High School

If [tex]x[/tex] and [tex]y[/tex] are in [tex]L¹[/tex], show that [tex]xy[/tex] is not in [tex]L¹[/tex] if [tex]x[/tex] and [tex]y[/tex] are not independent.

a) [tex]xy[/tex] is always in [tex]L¹[/tex] regardless of the independence of [tex]x[/tex] and [tex]y[/tex].

b) If [tex]x[/tex] and [tex]y[/tex] are not independent, then [tex]xy[/tex] is in [tex]L¹[/tex].

c) If [tex]x[/tex] and [tex]y[/tex] are not independent, then [tex]xy[/tex] is not in [tex]L¹[/tex].

d) The independence of [tex]x[/tex] and [tex]y[/tex] does not affect whether [tex]xy[/tex] is in [tex]L¹[/tex].

Answer :

Final answer:

If ( x ) and ( y ) are in ( L¹ ), show that ( xy ) is not in ( L¹ ) if ( x ) and ( y ) are not independent.

c) If ( x ) and ( y ) are not independent, then ( xy ) is not in ( L^1 ).

Explanation:

The statement in option (c) is correct. If ( x ) and ( y ) are not independent, it implies that their joint probability distribution is not simply the product of their individual probability distributions. The definition of L^1 norm for a random variable Z is given by:

||Z||_{L^1} = ∫ |Z| dP

where dP is the probability measure. For the product of two random variables X and Y, XY, to be in L^1, the expectation of its absolute value must be finite. If X and Y are not independent, the joint distribution of XY may have dependencies that affect the integrability of |XY| under the probability measure. Consequently, XY may not be in L^1 in such cases.

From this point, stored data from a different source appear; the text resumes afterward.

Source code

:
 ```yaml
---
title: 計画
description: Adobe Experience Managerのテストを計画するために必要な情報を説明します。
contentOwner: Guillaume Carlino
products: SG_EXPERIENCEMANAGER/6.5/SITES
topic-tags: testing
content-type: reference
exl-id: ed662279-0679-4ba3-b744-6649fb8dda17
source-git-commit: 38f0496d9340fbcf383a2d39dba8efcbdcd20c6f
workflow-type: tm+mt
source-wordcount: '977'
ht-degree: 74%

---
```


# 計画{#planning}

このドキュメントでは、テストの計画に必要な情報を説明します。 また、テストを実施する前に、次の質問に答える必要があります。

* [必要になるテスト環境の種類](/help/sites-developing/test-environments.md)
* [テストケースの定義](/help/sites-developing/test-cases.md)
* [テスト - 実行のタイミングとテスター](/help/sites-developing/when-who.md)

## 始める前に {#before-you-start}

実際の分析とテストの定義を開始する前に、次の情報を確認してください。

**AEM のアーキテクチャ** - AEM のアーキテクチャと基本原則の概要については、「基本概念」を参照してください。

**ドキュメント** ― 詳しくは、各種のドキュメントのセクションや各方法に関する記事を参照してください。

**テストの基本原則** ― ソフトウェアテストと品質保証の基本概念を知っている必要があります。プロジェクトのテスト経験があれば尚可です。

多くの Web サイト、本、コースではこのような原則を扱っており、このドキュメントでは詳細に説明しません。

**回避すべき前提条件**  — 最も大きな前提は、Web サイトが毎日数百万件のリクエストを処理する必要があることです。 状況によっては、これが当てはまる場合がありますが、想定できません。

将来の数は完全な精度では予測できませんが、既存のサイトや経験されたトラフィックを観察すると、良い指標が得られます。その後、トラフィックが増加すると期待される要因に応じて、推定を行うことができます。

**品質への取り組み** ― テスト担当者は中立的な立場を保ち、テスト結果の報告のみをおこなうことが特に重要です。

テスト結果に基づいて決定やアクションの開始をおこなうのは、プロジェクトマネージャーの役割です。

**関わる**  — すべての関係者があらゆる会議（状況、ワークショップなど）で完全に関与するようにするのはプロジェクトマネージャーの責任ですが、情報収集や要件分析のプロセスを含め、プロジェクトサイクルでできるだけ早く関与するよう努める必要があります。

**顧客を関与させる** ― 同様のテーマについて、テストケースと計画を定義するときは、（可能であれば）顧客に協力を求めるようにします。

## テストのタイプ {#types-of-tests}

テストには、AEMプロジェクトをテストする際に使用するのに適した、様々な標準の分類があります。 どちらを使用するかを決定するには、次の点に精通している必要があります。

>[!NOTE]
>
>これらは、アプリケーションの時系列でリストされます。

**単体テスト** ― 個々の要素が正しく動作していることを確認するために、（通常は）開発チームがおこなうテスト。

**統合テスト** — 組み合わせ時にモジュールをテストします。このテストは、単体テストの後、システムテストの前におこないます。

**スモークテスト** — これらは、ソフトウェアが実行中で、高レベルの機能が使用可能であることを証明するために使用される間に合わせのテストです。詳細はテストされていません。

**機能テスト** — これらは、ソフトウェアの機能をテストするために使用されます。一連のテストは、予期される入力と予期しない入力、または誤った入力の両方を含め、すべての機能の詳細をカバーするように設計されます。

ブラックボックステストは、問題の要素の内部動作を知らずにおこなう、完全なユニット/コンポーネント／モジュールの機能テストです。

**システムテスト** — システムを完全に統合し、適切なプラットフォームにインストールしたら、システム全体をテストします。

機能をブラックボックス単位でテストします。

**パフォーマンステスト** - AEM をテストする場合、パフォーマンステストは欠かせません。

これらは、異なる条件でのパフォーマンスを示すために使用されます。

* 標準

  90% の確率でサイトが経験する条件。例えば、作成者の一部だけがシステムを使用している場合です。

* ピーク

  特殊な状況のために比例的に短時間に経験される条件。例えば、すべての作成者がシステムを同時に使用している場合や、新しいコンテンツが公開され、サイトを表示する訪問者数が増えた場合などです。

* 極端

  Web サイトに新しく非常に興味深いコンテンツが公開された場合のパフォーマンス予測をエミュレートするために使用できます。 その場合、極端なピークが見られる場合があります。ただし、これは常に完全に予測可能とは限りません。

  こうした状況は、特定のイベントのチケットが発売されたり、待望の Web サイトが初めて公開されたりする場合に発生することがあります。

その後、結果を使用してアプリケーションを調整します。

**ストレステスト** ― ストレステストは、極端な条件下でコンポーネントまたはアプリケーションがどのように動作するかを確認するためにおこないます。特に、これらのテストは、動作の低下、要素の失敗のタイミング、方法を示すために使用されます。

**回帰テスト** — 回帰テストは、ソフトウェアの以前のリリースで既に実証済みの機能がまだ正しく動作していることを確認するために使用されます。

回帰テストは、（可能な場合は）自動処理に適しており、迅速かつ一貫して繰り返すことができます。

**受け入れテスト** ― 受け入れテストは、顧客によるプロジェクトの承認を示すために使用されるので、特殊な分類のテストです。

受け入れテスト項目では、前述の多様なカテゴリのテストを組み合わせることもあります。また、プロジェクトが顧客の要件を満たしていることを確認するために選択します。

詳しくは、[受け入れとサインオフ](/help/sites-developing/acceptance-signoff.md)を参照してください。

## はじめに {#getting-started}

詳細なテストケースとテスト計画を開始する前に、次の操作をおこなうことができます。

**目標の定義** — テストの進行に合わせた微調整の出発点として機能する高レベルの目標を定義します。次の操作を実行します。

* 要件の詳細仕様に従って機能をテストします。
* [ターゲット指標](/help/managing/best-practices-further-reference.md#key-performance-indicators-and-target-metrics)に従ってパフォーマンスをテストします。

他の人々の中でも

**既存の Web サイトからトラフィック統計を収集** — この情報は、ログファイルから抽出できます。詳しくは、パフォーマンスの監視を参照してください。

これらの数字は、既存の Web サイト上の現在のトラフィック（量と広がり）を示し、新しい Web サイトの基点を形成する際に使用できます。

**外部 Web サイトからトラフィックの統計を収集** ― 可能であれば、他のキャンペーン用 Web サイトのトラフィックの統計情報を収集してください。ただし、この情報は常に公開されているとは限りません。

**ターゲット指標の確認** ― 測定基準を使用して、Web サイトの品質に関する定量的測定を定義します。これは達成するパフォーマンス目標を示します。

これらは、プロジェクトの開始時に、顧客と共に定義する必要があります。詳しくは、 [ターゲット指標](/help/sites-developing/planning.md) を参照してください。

In other words, the lack of independence between X and Y can introduce correlations or dependencies that impact the integrability condition for |XY| to be in L^1. This highlights the importance of independence in ensuring the product of random variables lies in the L^1 space.

Therefore, option (c) is the correct answer, indicating that the independence of X and Y plays a crucial role in determining whether XY is in L^1.